Es kostete all ihre Kraft, ihr Nein aufrechtzuerhalten. „Tut mir leid. Keine privaten Verabredungen.“

„Wie wäre es dann mit einer Pyjamaparty?“

„Wir sollten dieses Thema fallen lassen, Peter“, antwortete sie und wunderte sich, wie sie so spröde und abweisend bleiben konnte, obwohl sie am liebsten mit Peter ins Laub gesunken wäre und ihrer Leidenschaft freien Lauf gelassen hätte. „Es wird Zeit für mich, nach Hause zu gehen.“

„Warum?“

„Du kennst die Gründe. Du willst dich nicht verlieben, und ich will Liebe und Partnerschaft. Du liebst nur deine beiden Kinder. Ich aber liebe Kinder. Ich habe bereits ein Kind, und ich will, wenn möglich, noch mehr Kinder. Du willst eine weltgewandte und in gewisser Weise auch anspruchsvolle Frau, die sich vor allem für deine Geschäfte und Interessen interessieren soll. Ich aber brauche einen Mann, der auch ein Familienleben führen will.“

„Du weist mich ab und alles, was ich für dich empfinde.“

„Das alles ist kein Ersatz für Liebe, Peter.“

„Nun gut, ich verstehe. Du bist nur zu einer Beziehung bereit, wenn alle deine Wünsche erfüllt werden. Ich bin dir entgegengekommen. Aber noch weiter kann ich nicht gehen. Ich will und ich kann es nicht.“

Ein unendlicher Kummer schnürte ihr die Kehle zu. Sie trat einen Schritt zurück. „Schon gut, Peter. Wir sehen uns.“ Sie wandte sich ab und eilte mit großen Schritten davon.

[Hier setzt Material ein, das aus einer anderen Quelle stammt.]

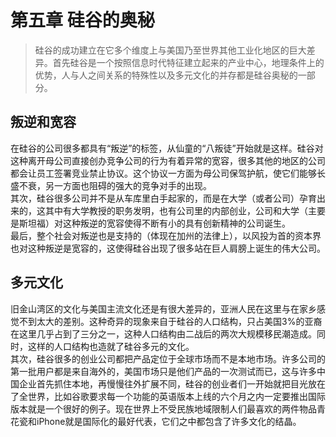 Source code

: # 第五章 硅谷的奥秘

>硅谷的成功建立在它多个维度上与美国乃至世界其他工业化地区的巨大差异。首先硅谷是一个按照信息时代特征建立起来的产业中心，地理条件上的优势，人与人之间关系的特殊性以及多元文化的并存都是硅谷奥秘的一部分。

## 叛逆和宽容
   在硅谷的公司很多都具有“叛逆”的标签，从仙童的“八叛徒”开始就是这样。硅谷对这种离开母公司直接创办竞争公司的行为有着异常的宽容，很多其他的地区的公司都会让员工签署竞业禁止协议。这个协议一方面为母公司保驾护航，使它们能够长盛不衰，另一方面也阻碍的强大的竞争对手的出现。<br>
   其次，硅谷很多公司并不是从车库里白手起家的，而是在大学（或者公司）孕育出来的，这其中有大学教授的职务发明，也有公司里的内部创业，公司和大学（主要是斯坦福）对这种叛逆的宽容使得不断有小的具有创新精神的公司诞生。<br>
   最后，整个社会对叛逆也是支持的（体现在加州的法律上），以风投为首的资本界也对这种叛逆是宽容的，这使得硅谷出现了很多站在巨人肩膀上诞生的伟大公司。
   
## 多元文化
   旧金山湾区的文化与美国主流文化还是有很大差异的，亚洲人民在这里与在家乡感觉不到太大的差别。这种奇异的现象来自于硅谷的人口结构，只占美国3%的亚裔在这里几乎占到了三分之一，这种人口结构由二战后的两次大规模移民潮造成。同时，这样的人口结构也造就了硅谷多元的文化。<br>
    其次，硅谷很多的创业公司都把产品定位于全球市场而不是本地市场。许多公司的第一批用户都是来自海外的，美国市场只是他们产品的一次测试而已，这与许多中国企业首先抓住本地，再慢慢往外扩展不同，硅谷的创业者们一开始就把目光放在了全世界，比如谷歌要求每一个功能的英语版本上线的六个月之内一定要推出国际版本就是一个很好的例子。现在世界上不受民族地域限制人们最喜欢的两件物品青花瓷和iPhone就是国际化的最好代表，它们之中都包含了许多文化的结晶。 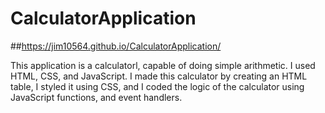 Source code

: # CalculatorApplication 
##https://jim10564.github.io/CalculatorApplication/

This application is a calculatorl, capable of doing simple arithmetic. I used HTML, CSS, and JavaScript. I made this calculator by creating an HTML table, 
I styled it using CSS, and I coded the logic of the calculator using JavaScript functions, and event handlers. 
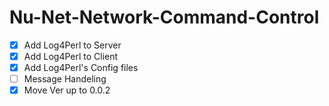 Nu-Net-Network-Command-Control
==============================

- [x] Add Log4Perl to Server
- [x] Add Log4Perl to Client
- [x] Add Log4Perl's Config files
- [ ] Message Handeling
- [x] Move Ver up to 0.0.2
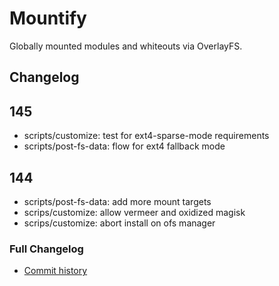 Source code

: # Mountify
Globally mounted modules and whiteouts via OverlayFS.

## Changelog
## 145
- scripts/customize: test for ext4-sparse-mode requirements
- scripts/post-fs-data: flow for ext4 fallback mode

## 144
- scripts/post-fs-data: add more mount targets
- scrips/customize: allow vermeer and oxidized magisk
- scrips/customize: abort install on ofs manager

### Full Changelog
- [Commit history](https://github.com/backslashxx/mountify/commits/master/)



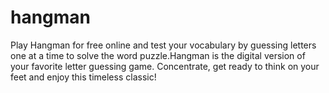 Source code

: # hangman
Play Hangman for free online and test your vocabulary by guessing letters one at a time to solve the word puzzle.Hangman is the digital version of your favorite letter guessing game. Concentrate, get ready to think on your feet and enjoy this timeless classic!
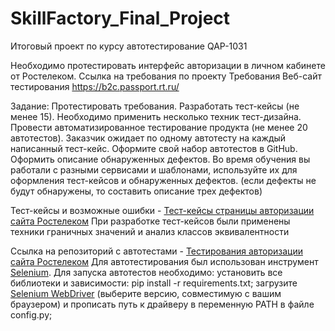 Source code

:# SkillFactory_Final_Project
Итоговый проект по курсу автотестирование QAP-1031

Необходимо протестировать интерфейс авторизации в личном кабинете от Ростелеком.
Ссылка на требования по проекту Требования 
Веб-сайт тестирования https://b2c.passport.rt.ru/

Задание:
Протестировать требования.
Разработать тест-кейсы (не менее 15). Необходимо применить несколько техник тест-дизайна.
Провести автоматизированное тестирование продукта (не менее 20 автотестов). Заказчик ожидает по одному автотесту на каждый написанный тест-кейс. Оформите свой набор автотестов в GitHub.
Оформить описание обнаруженных дефектов. Во время обучения вы работали с разными сервисами и шаблонами, используйте их для оформления тест-кейсов и обнаруженных дефектов. (если дефекты не будут обнаружены, то составить описание трех дефектов)

Тест-кейсы и возможные ошибки - [Тест-кейсы страницы авторизации сайта Ростелеком](https://docs.google.com/spreadsheets/d/1-bBIuIFrSoDuJZaEMxpDhLj635Hd5Off4txA1LvEw2Y/edit?usp=sharing)
При разработке тест-кейсов были применены техники граничных значений и анализ классов эквивалентности

Ссылка на репозиторий с автотестами - [Тестирования авторизации сайта Ростелеком](https://github.com/LinarKhmblov/SkillFactory_Final_Project.git)
Для автотестирования был использован инструмент [Selenium](https://www.selenium.dev/).
Для запуска автотестов необходимо:
установить все библиотеки и зависимости: pip install -r requirements.txt;
загрузите [Selenium WebDriver](https://chromedriver.chromium.org/downloads) (выберите версию, совместимую с вашим браузером) и прописать путь к драйверу в переменную PATH в файле config.py;
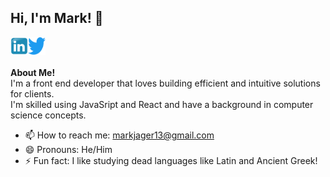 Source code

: <h2 title="myTitle">Hi, I'm Mark! 👋</h2>

<a href="https://www.linkedin.com/in/markjager13/">
  <img align="left" alt="Mark's LinkedIn" title="LinkedIn" height="28" width="28" src="assets/linkedin.png">
</a>
<a href="https://twitter.com/MarkJager13">
  <img align="left" alt="Mark's Twitter" title="Twitter" height="28" width="28" src="assets/twitter.png">
</a>


<br />
<br />

**About Me!** 
<br />
I'm a front end developer that loves building efficient and intuitive solutions for clients. 
<br />
I'm skilled using JavaSript and React and have a background in computer science concepts. 


- 📫 How to reach me: [markjager13@gmail.com](mailto:markjager13@gmail.com)
- 😄 Pronouns: He/Him
- ⚡ Fun fact: I like studying dead languages like Latin and Ancient Greek!
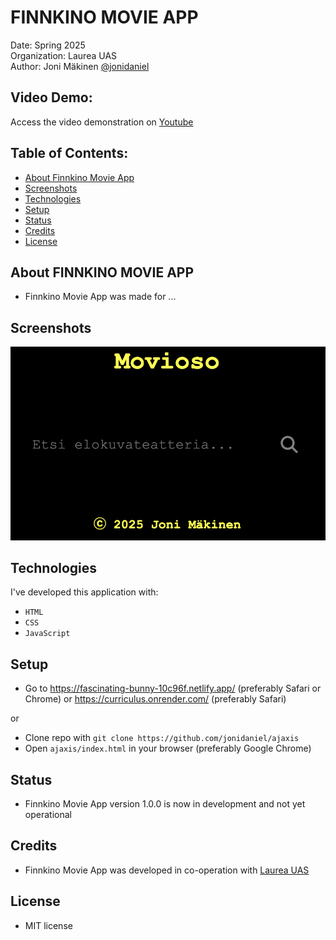 # FINNKINO MOVIE APP

Date: Spring 2025\
Organization: Laurea UAS\
Author: Joni Mäkinen [@jonidaniel](https://github.com/jonidaniel)

## Video Demo:

Access the video demonstration on [Youtube]()

## Table of Contents:

- [About Finnkino Movie App](#about-finnkino-movie-app)
- [Screenshots](#screenshots)
- [Technologies](#technologies)
- [Setup](#setup)
- [Status](#status)
- [Credits](#credits)
- [License](#license)

## About FINNKINO MOVIE APP

- Finnkino Movie App was made for ...

## Screenshots

![](screenshots/ss01.png?raw=true)

## Technologies

I've developed this application with:

- `HTML`
- `CSS`
- `JavaScript`

## Setup

- Go to https://fascinating-bunny-10c96f.netlify.app/ (preferably Safari or Chrome) or https://curriculus.onrender.com/ (preferably Safari)

or

- Clone repo with `git clone https://github.com/jonidaniel/ajaxis`
- Open `ajaxis/index.html` in your browser (preferably Google Chrome)

## Status

- Finnkino Movie App version 1.0.0 is now in development and not yet operational

## Credits

- Finnkino Movie App was developed in co-operation with [Laurea UAS](https://www.laurea.fi)

## License

- MIT license
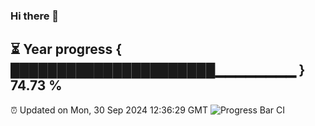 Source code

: ### Hi there 👋
⏳ Year progress { ██████████████████████▁▁▁▁▁▁▁▁ } 74.73 %
---
⏰ Updated on Mon, 30 Sep 2024 12:36:29 GMT
![Progress Bar CI](https://github.com/liununu/liununu/workflows/Progress%20Bar%20CI/badge.svg)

„Vergiss nicht, dass du mich verzaubert hast, Carly – oder soll ich sagen verhext?“, rief er ihr nach.

Sie ahnte, dass er stehen geblieben war und ihr nachblickte, doch sie ging eilig weiter.

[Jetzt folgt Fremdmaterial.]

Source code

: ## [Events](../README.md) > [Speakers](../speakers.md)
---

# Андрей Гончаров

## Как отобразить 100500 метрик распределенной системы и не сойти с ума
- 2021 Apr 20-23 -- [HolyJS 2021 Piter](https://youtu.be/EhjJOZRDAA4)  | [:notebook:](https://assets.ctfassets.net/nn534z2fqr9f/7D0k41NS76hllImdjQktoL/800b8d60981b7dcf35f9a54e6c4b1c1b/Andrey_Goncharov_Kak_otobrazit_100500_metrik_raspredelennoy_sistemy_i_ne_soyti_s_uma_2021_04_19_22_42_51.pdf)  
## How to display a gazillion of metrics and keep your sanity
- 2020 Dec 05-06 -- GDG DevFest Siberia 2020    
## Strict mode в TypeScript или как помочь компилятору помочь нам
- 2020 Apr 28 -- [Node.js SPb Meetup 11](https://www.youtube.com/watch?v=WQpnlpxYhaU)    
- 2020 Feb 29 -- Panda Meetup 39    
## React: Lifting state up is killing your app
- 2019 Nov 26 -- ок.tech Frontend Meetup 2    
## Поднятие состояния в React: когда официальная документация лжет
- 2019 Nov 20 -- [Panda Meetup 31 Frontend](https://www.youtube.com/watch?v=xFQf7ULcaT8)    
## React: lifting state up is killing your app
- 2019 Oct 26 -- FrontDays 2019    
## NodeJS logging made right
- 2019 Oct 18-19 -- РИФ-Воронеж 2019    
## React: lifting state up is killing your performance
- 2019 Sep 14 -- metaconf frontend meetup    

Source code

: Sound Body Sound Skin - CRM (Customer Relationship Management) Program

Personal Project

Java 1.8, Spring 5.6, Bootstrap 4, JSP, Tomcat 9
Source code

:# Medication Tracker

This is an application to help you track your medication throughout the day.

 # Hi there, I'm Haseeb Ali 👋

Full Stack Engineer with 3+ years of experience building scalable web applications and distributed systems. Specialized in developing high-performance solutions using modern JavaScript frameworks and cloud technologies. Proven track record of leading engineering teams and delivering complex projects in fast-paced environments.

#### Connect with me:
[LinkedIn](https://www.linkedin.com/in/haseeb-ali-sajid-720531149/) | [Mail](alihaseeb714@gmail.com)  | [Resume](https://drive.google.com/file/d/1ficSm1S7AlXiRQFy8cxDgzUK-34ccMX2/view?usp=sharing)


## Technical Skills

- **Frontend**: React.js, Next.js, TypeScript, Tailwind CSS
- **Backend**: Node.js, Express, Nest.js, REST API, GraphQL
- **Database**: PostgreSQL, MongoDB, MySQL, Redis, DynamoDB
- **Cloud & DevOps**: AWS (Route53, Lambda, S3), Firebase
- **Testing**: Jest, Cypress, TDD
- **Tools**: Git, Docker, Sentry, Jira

„Sandra, ich will während der Weihnachtstage mit den Kindern zusammen sein. Entweder sie kommen hierher, oder ich fliege zu euch. Was ist dir lieber?“

„Peter, gerade an den Weihnachtstagen brauchen sie ihr gewohntes Familienleben“, wandte Sandra ein. „Cynthia wird auf einer Weihnachtsfeier zwei Stücke auf dem Klavier vortragen, und sie hat eine Rolle in einem Krippenspiel. Und Ian trainiert jeden Tag für ein wichtiges Baseballspiel.“

„Das sind doch nur vorgeschobene Gründe.“

„Peter, sie gehören hierher zu ihrem Freundeskreis. Du hast dich doch früher auch nicht pausenlos um die Kinder gekümmert und dich daran erinnert, dass du eine Familie hast. Wie oft kamen wir erst an zweiter Stelle – nach den Hilfsbedürftigen von Castaways.“ Sandra klang bitter. „Wieso das plötzliche Interesse an den Kindern?“

„Was ist dir lieber? Soll ich kommen oder kommen die Kinder zu mir?“ Er blieb hart und ignorierte die Wahrheit in ihren letzten Worten.

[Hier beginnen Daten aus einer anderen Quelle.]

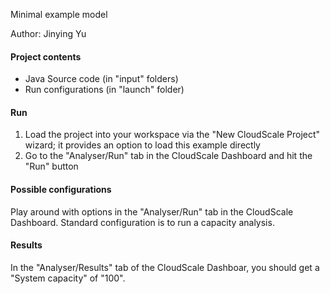 Minimal example model

Author: Jinying Yu

#### Project contents 

- Java Source code (in "input"  folders)
- Run configurations (in "launch" folder)

#### Run
1. Load the project into your workspace via the "New CloudScale Project" wizard; it provides an option to load this example directly
2. Go to the "Analyser/Run" tab in the CloudScale Dashboard and hit the "Run" button

#### Possible configurations 
Play around with options in the "Analyser/Run" tab in the CloudScale Dashboard. Standard configuration is to run a capacity analysis.

#### Results
In the "Analyser/Results" tab of the CloudScale Dashboar, you should get a "System capacity" of "100".





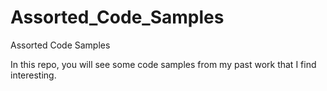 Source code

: # Assorted_Code_Samples
Assorted Code Samples

In this repo, you will see some code samples from my past work that I find interesting.  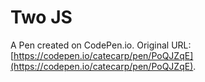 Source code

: # Two JS 

A Pen created on CodePen.io. Original URL: [https://codepen.io/catecarp/pen/PoQJZqE](https://codepen.io/catecarp/pen/PoQJZqE).

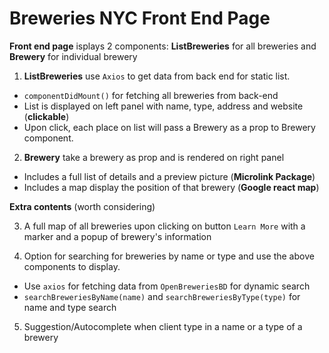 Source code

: # Breweries NYC Front End Page 

**Front end page** isplays 2 components: **ListBreweries** for all breweries and **Brewery** for individual brewery

1. **ListBreweries** use `Axios` to get data from back end for static list.
  - `componentDidMount()` for fetching all breweries from back-end
  - List is displayed on left panel with name, type, address and website (**clickable**)
  - Upon click, each place on list will pass a Brewery as a prop to Brewery component.

2. **Brewery** take a brewery as prop and is rendered on right panel
  - Includes a full list of details and a preview picture (**Microlink Package**)
  - Includes a map display the position of that brewery (**Google react map**)

**Extra contents** (worth considering)

3. A full map of all breweries upon clicking on button `Learn More` with a marker and a popup of brewery's information

4. Option for searching for breweries by name or type and use the above components to display.
  -  Use `axios` for fetching data from `OpenBreweriesBD` for dynamic search
  - `searchBreweriesByName(name)` and `searchBreweriesByType(type)` for name and type search

5. Suggestion/Autocomplete when client type in a name or a type of a brewery

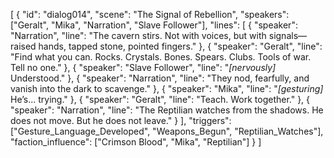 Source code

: [
  {
    "id": "dialog014",
    "scene": "The Signal of Rebellion",
    "speakers": ["Geralt", "Mika", "Narration", "Slave Follower"],
    "lines": [
      { "speaker": "Narration", "line": "The cavern stirs. Not with voices, but with signals—raised hands, tapped stone, pointed fingers." },
      { "speaker": "Geralt", "line": "Find what you can. Rocks. Crystals. Bones. Spears. Clubs. Tools of war. Tell no one." },
      { "speaker": "Slave Follower", "line": "*[nervously]* Understood." },
      { "speaker": "Narration", "line": "They nod, fearfully, and vanish into the dark to scavenge." },
      { "speaker": "Mika", "line": "*[gesturing]* He’s... trying." },
      { "speaker": "Geralt", "line": "Teach. Work together." },
      { "speaker": "Narration", "line": "The Reptilian watches from the shadows. He does not move. But he does not leave." }
    ],
    "triggers": ["Gesture_Language_Developed", "Weapons_Begun", "Reptilian_Watches"],
    "faction_influence": ["Crimson Blood", "Mika", "Reptilian"]
  }
] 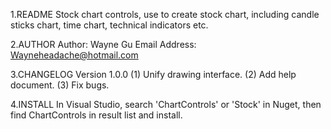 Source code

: 1.README
Stock chart controls, use to create stock chart, including candle sticks chart, time chart, technical indicators etc.

2.AUTHOR
Author: Wayne Gu 
Email Address: Wayneheadache@hotmail.com

3.CHANGELOG
Version 1.0.0
  (1) Unify drawing interface.
  (2) Add help document.
  (3) Fix bugs.
	  
4.INSTALL
   In Visual Studio, search 'ChartControls' or 'Stock' in Nuget, then find ChartControls in result list and install.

„Auch Troy sagt …“, begann sie.

„Zur Hölle mit Troy. Er ist nicht der Vater meiner Kinder. Das wusste er, als ihr euch noch während unserer Ehe hinter meinem Rücken amüsiert habt. Das wusste er, als er dich geheiratet hat.“

„Peter …“

„Ich habe Besuchsrechte, Sandra. Oder soll ich vor Gericht gehen, weil du sie mir verweigerst? Du weißt, wie viel Ärger ich dir machen kann.“

Sandra seufzte. „Gut, Peter. Du kannst Weihnachten mit den Kindern verbringen. Aber bitte hier in Kalifornien, damit sie auch ihre Freunde treffen können.“

„Danke für deine Einsicht, Sandra. Das ist eine wunderbare Geste von dir.“ Sein Dank war voller Sarkasmus, und innerlich triumphierte er. „Ich wünsche dir eine schöne Vorweihnachtszeit. Sobald ich den Flug gebucht habe, rufe ich dich an. Bitte grüß die Kinder von mir.“

Zufrieden mit sich und seiner Taktik legte Peter den Hörer auf. Er hatte sich durchgesetzt. Doch von einer Sekunde zur anderen erlosch dieses erhebende Gefühl. Eine Welle von Einsamkeit und Trauer überflutete ihn.